━━━━━ Information supplied

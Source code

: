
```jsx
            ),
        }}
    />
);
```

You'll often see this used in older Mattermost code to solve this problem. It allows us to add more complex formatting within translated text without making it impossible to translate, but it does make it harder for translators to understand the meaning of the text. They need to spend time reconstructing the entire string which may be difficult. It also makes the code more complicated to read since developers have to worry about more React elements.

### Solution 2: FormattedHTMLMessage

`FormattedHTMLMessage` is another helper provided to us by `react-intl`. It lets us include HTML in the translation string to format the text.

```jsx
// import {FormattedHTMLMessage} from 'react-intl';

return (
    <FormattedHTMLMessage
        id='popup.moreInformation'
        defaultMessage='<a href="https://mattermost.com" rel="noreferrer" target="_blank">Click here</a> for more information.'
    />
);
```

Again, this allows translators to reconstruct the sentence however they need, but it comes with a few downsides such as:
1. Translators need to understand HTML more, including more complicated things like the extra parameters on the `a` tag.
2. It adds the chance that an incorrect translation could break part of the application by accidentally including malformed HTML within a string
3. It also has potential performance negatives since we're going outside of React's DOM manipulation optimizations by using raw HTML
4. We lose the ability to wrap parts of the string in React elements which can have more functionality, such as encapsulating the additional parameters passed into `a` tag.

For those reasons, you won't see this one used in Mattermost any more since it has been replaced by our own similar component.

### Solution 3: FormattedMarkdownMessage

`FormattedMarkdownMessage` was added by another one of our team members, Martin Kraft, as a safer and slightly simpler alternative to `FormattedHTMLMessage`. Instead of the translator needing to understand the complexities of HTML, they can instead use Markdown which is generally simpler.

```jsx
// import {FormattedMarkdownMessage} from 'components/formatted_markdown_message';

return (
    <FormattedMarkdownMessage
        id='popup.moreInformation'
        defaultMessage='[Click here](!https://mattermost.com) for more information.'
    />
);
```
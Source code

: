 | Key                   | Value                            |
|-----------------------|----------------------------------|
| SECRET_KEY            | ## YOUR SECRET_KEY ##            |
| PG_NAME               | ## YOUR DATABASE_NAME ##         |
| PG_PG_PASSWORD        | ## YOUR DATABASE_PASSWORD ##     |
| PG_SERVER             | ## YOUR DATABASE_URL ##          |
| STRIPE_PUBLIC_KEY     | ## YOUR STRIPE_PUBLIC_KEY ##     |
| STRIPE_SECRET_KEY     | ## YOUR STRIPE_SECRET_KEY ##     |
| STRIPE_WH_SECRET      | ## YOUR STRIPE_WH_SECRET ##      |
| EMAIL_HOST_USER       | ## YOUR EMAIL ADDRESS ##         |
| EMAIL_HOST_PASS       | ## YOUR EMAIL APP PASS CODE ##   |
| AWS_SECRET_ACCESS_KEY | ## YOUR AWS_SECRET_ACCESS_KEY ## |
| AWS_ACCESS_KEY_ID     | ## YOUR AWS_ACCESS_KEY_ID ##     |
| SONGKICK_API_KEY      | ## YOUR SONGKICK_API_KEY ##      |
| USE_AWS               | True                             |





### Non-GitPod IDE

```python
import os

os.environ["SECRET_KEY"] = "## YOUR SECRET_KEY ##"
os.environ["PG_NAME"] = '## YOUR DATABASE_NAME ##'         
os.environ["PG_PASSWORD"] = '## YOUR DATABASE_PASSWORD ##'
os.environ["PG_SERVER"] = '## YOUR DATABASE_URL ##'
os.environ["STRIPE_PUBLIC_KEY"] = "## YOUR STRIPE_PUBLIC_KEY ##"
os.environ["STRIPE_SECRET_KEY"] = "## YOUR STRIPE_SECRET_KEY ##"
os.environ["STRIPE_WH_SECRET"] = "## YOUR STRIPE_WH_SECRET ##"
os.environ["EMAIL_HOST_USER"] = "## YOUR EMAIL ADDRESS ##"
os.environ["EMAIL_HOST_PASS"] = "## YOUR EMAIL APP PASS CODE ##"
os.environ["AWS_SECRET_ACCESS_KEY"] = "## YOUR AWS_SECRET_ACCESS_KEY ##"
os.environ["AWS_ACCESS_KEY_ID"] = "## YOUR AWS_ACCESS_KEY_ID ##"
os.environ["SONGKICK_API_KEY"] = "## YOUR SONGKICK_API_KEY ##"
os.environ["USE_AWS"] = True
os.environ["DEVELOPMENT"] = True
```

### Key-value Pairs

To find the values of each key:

━━━━━━━━━━

Your objective:
The entries need to be set down again in full, with no word changed.

Solution to this problem:
Source code

:
```jsx
            ),
        }}
    />
);
```

You'll often see this used in older Mattermost code to solve this problem. It allows us to add more complex formatting within translated text without making it impossible to translate, but it does make it harder for translators to understand the meaning of the text. They need to spend time reconstructing the entire string which may be difficult. It also makes the code more complicated to read since developers have to worry about more React elements.

### Solution 2: FormattedHTMLMessage

`FormattedHTMLMessage` is another helper provided to us by `react-intl`. It lets us include HTML in the translation string to format the text.

```jsx
// import {FormattedHTMLMessage} from 'react-intl';

return (
    <FormattedHTMLMessage
        id='popup.moreInformation'
        defaultMessage='<a href="https://mattermost.com" rel="noreferrer" target="_blank">Click here</a> for more information.'
    />
);
```

Again, this allows translators to reconstruct the sentence however they need, but it comes with a few downsides such as:
1. Translators need to understand HTML more, including more complicated things like the extra parameters on the `a` tag.
2. It adds the chance that an incorrect translation could break part of the application by accidentally including malformed HTML within a string
3. It also has potential performance negatives since we're going outside of React's DOM manipulation optimizations by using raw HTML
4. We lose the ability to wrap parts of the string in React elements which can have more functionality, such as encapsulating the additional parameters passed into `a` tag.

For those reasons, you won't see this one used in Mattermost any more since it has been replaced by our own similar component.

### Solution 3: FormattedMarkdownMessage

`FormattedMarkdownMessage` was added by another one of our team members, Martin Kraft, as a safer and slightly simpler alternative to `FormattedHTMLMessage`. Instead of the translator needing to understand the complexities of HTML, they can instead use Markdown which is generally simpler.

```jsx
// import {FormattedMarkdownMessage} from 'components/formatted_markdown_message';

return (
    <FormattedMarkdownMessage
        id='popup.moreInformation'
        defaultMessage='[Click here](!https://mattermost.com) for more information.'
    />
);
```
Source code

: | Key                   | Value                            |
|-----------------------|----------------------------------|
| SECRET_KEY            | ## YOUR SECRET_KEY ##            |
| PG_NAME               | ## YOUR DATABASE_NAME ##         |
| PG_PG_PASSWORD        | ## YOUR DATABASE_PASSWORD ##     |
| PG_SERVER             | ## YOUR DATABASE_URL ##          |
| STRIPE_PUBLIC_KEY     | ## YOUR STRIPE_PUBLIC_KEY ##     |
| STRIPE_SECRET_KEY     | ## YOUR STRIPE_SECRET_KEY ##     |
| STRIPE_WH_SECRET      | ## YOUR STRIPE_WH_SECRET ##      |
| EMAIL_HOST_USER       | ## YOUR EMAIL ADDRESS ##         |
| EMAIL_HOST_PASS       | ## YOUR EMAIL APP PASS CODE ##   |
| AWS_SECRET_ACCESS_KEY | ## YOUR AWS_SECRET_ACCESS_KEY ## |
| AWS_ACCESS_KEY_ID     | ## YOUR AWS_ACCESS_KEY_ID ##     |
| SONGKICK_API_KEY      | ## YOUR SONGKICK_API_KEY ##      |
| USE_AWS               | True                             |





### Non-GitPod IDE

```python
import os

os.environ["SECRET_KEY"] = "## YOUR SECRET_KEY ##"
os.environ["PG_NAME"] = '## YOUR DATABASE_NAME ##'         
os.environ["PG_PASSWORD"] = '## YOUR DATABASE_PASSWORD ##'
os.environ["PG_SERVER"] = '## YOUR DATABASE_URL ##'
os.environ["STRIPE_PUBLIC_KEY"] = "## YOUR STRIPE_PUBLIC_KEY ##"
os.environ["STRIPE_SECRET_KEY"] = "## YOUR STRIPE_SECRET_KEY ##"
os.environ["STRIPE_WH_SECRET"] = "## YOUR STRIPE_WH_SECRET ##"
os.environ["EMAIL_HOST_USER"] = "## YOUR EMAIL ADDRESS ##"
os.environ["EMAIL_HOST_PASS"] = "## YOUR EMAIL APP PASS CODE ##"
os.environ["AWS_SECRET_ACCESS_KEY"] = "## YOUR AWS_SECRET_ACCESS_KEY ##"
os.environ["AWS_ACCESS_KEY_ID"] = "## YOUR AWS_ACCESS_KEY_ID ##"
os.environ["SONGKICK_API_KEY"] = "## YOUR SONGKICK_API_KEY ##"
os.environ["USE_AWS"] = True
os.environ["DEVELOPMENT"] = True
```

### Key-value Pairs

To find the values of each key:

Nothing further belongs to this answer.